Reality Check: It’s Not Always Roses and Collecting Money

Sometimes things happen that are beyond your control.  It’s a part of life.  It’s frustrating.

If you own anything (a car, a house, a pet), you know what I’m talking about. Cars break down, houses get a roof leak, pets get sick.  But when you own a business, these little inconveniences are magnified at times.

Let me start by rewinding to two months ago.

The Bill We’ll Never Forget

We opened our laundromat gas bill to find it had doubled. Yes, DOUBLED. When I first saw that $3,200 gas bill I had a knot in my stomach. How is this possible? It must be that new meter the gas company just installed.  It has to be. It better be.

You see, sometime in mid-November, our gas meter was vandalized.  Some loser literally kicked the remote access gizmo right off the meter. As a result, our December bill dropped to nearly nothing.  We noticed it, reported it to the gas company, and they came out and installed a brand new meter.

That first bill after the meter replacement was really high, but they told us it was because we had been billed almost nothing the prior month when the meter was broken.   It made logical sense, passed the sniff test.  So we went on our merry way.

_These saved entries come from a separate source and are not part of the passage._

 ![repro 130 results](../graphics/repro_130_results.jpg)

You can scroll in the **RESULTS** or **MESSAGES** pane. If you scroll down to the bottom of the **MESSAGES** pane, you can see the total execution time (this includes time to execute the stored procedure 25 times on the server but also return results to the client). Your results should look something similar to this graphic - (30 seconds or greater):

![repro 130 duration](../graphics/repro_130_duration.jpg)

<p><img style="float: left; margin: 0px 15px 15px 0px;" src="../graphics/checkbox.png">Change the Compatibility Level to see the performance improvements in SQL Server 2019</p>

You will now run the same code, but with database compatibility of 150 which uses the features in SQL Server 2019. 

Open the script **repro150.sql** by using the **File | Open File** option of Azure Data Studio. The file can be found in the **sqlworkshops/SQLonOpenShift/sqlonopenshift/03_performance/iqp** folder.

Then the next bill came.  It too was almost double our normal bill.  What the heck is going on?

The Conversation That Went Nowhere Fast

There was clearly something wrong.  Still.  Laura called the gas company again.

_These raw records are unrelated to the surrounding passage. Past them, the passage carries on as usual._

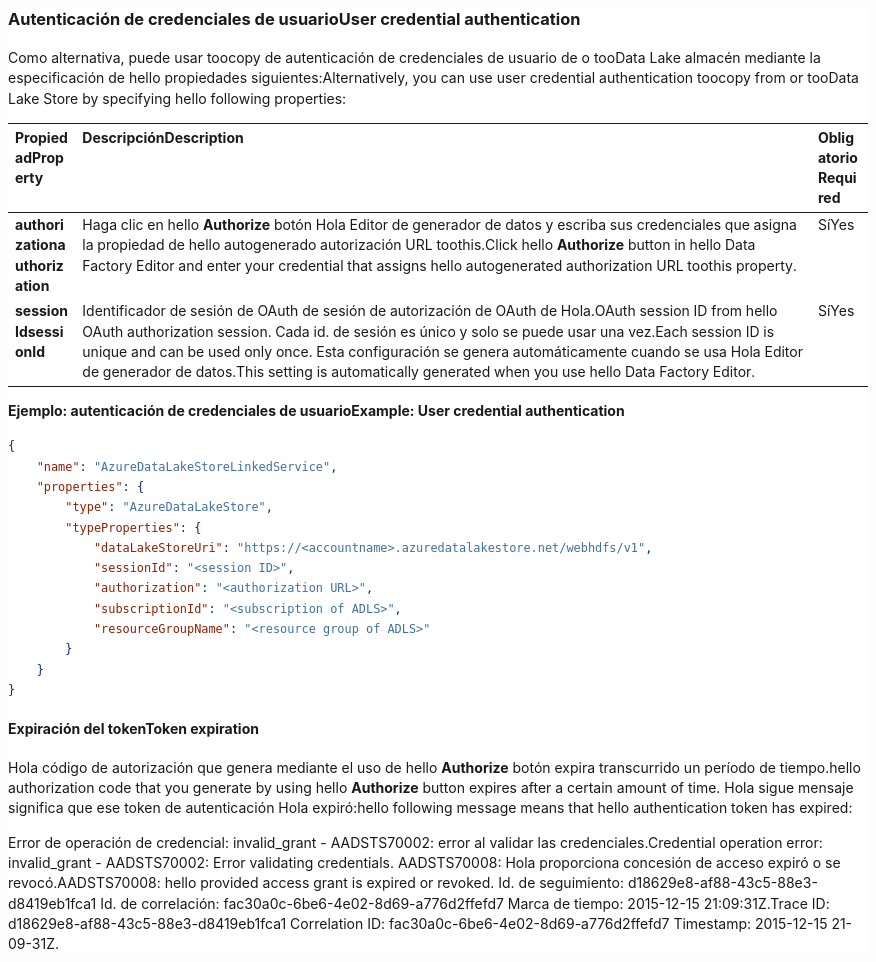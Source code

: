 ### <a name="user-credential-authentication"></a><span data-ttu-id="36292-192">Autenticación de credenciales de usuario</span><span class="sxs-lookup"><span data-stu-id="36292-192">User credential authentication</span></span>
<span data-ttu-id="36292-193">Como alternativa, puede usar toocopy de autenticación de credenciales de usuario de o tooData Lake almacén mediante la especificación de hello propiedades siguientes:</span><span class="sxs-lookup"><span data-stu-id="36292-193">Alternatively, you can use user credential authentication toocopy from or tooData Lake Store by specifying hello following properties:</span></span>

| <span data-ttu-id="36292-194">Propiedad</span><span class="sxs-lookup"><span data-stu-id="36292-194">Property</span></span> | <span data-ttu-id="36292-195">Descripción</span><span class="sxs-lookup"><span data-stu-id="36292-195">Description</span></span> | <span data-ttu-id="36292-196">Obligatorio</span><span class="sxs-lookup"><span data-stu-id="36292-196">Required</span></span> |
|:--- |:--- |:--- |
| <span data-ttu-id="36292-197">**authorization**</span><span class="sxs-lookup"><span data-stu-id="36292-197">**authorization**</span></span> | <span data-ttu-id="36292-198">Haga clic en hello **Authorize** botón Hola Editor de generador de datos y escriba sus credenciales que asigna la propiedad de hello autogenerado autorización URL toothis.</span><span class="sxs-lookup"><span data-stu-id="36292-198">Click hello **Authorize** button in hello Data Factory Editor and enter your credential that assigns hello autogenerated authorization URL toothis property.</span></span> | <span data-ttu-id="36292-199">Sí</span><span class="sxs-lookup"><span data-stu-id="36292-199">Yes</span></span> |
| <span data-ttu-id="36292-200">**sessionId**</span><span class="sxs-lookup"><span data-stu-id="36292-200">**sessionId**</span></span> | <span data-ttu-id="36292-201">Identificador de sesión de OAuth de sesión de autorización de OAuth de Hola.</span><span class="sxs-lookup"><span data-stu-id="36292-201">OAuth session ID from hello OAuth authorization session.</span></span> <span data-ttu-id="36292-202">Cada id. de sesión es único y solo se puede usar una vez.</span><span class="sxs-lookup"><span data-stu-id="36292-202">Each session ID is unique and can be used only once.</span></span> <span data-ttu-id="36292-203">Esta configuración se genera automáticamente cuando se usa Hola Editor de generador de datos.</span><span class="sxs-lookup"><span data-stu-id="36292-203">This setting is automatically generated when you use hello Data Factory Editor.</span></span> | <span data-ttu-id="36292-204">Sí</span><span class="sxs-lookup"><span data-stu-id="36292-204">Yes</span></span> |

<span data-ttu-id="36292-205">**Ejemplo: autenticación de credenciales de usuario**</span><span class="sxs-lookup"><span data-stu-id="36292-205">**Example: User credential authentication**</span></span>
```json
{
    "name": "AzureDataLakeStoreLinkedService",
    "properties": {
        "type": "AzureDataLakeStore",
        "typeProperties": {
            "dataLakeStoreUri": "https://<accountname>.azuredatalakestore.net/webhdfs/v1",
            "sessionId": "<session ID>",
            "authorization": "<authorization URL>",
            "subscriptionId": "<subscription of ADLS>",
            "resourceGroupName": "<resource group of ADLS>"
        }
    }
}
```

#### <a name="token-expiration"></a><span data-ttu-id="36292-206">Expiración del token</span><span class="sxs-lookup"><span data-stu-id="36292-206">Token expiration</span></span>
<span data-ttu-id="36292-207">Hola código de autorización que genera mediante el uso de hello **Authorize** botón expira transcurrido un período de tiempo.</span><span class="sxs-lookup"><span data-stu-id="36292-207">hello authorization code that you generate by using hello **Authorize** button expires after a certain amount of time.</span></span> <span data-ttu-id="36292-208">Hola sigue mensaje significa que ese token de autenticación Hola expiró:</span><span class="sxs-lookup"><span data-stu-id="36292-208">hello following message means that hello authentication token has expired:</span></span>

<span data-ttu-id="36292-209">Error de operación de credencial: invalid_grant - AADSTS70002: error al validar las credenciales.</span><span class="sxs-lookup"><span data-stu-id="36292-209">Credential operation error: invalid_grant - AADSTS70002: Error validating credentials.</span></span> <span data-ttu-id="36292-210">AADSTS70008: Hola proporciona concesión de acceso expiró o se revocó.</span><span class="sxs-lookup"><span data-stu-id="36292-210">AADSTS70008: hello provided access grant is expired or revoked.</span></span> <span data-ttu-id="36292-211">Id. de seguimiento: d18629e8-af88-43c5-88e3-d8419eb1fca1 Id. de correlación: fac30a0c-6be6-4e02-8d69-a776d2ffefd7 Marca de tiempo: 2015-12-15 21:09:31Z.</span><span class="sxs-lookup"><span data-stu-id="36292-211">Trace ID: d18629e8-af88-43c5-88e3-d8419eb1fca1 Correlation ID: fac30a0c-6be6-4e02-8d69-a776d2ffefd7 Timestamp: 2015-12-15 21-09-31Z.</span></span>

Cranky Gas-Company Lady: “Well, your usage might have gone up, you know.  There’s nothing wrong with the meter, there’s been a cold snap, everyone is just using a lot more gas now.”

Laura: “Um, we don’t even have a heating system in our store.  The dryers alone keep it warm enough in there.  Our only gas usage is for dryers and the hot water heater. Our dryer usage didn’t double from one month to the next because of a cold snap.  It’s a laundromat; it’s seasonal, but it’s pretty consistent.”

Cranky Gas-Company Lady: “I don’t know what to tell you.  The bill is the bill and you need to pay it.”

Laura: “Lady, there’s something WRONG. This is NOT NORMAL.  And you’re about as helpful as a bag of rocks.  Can I speak to a manager please?”

Cranky Gas-Company Lady: “Please hold.”

She transferred us to a lovely Bill Resolution Specialist named “Jane”.   Jane was far more pleasant, and certainly more helpful.  She offered to have a tech come out and check the meter…in a couple weeks.  That wouldn’t do.  The only way to get the gas company out to our store right away was to report a suspected gas leak.

It has to be a gas leak, right? Why else would our bill be so high?

The gas tech came in 30 minutes, and of course I had to shut off the gas and explain to customers why they can’t dry their clothes.  I spent a couple hours tailing the gas guy around. Nope, no gas leaks.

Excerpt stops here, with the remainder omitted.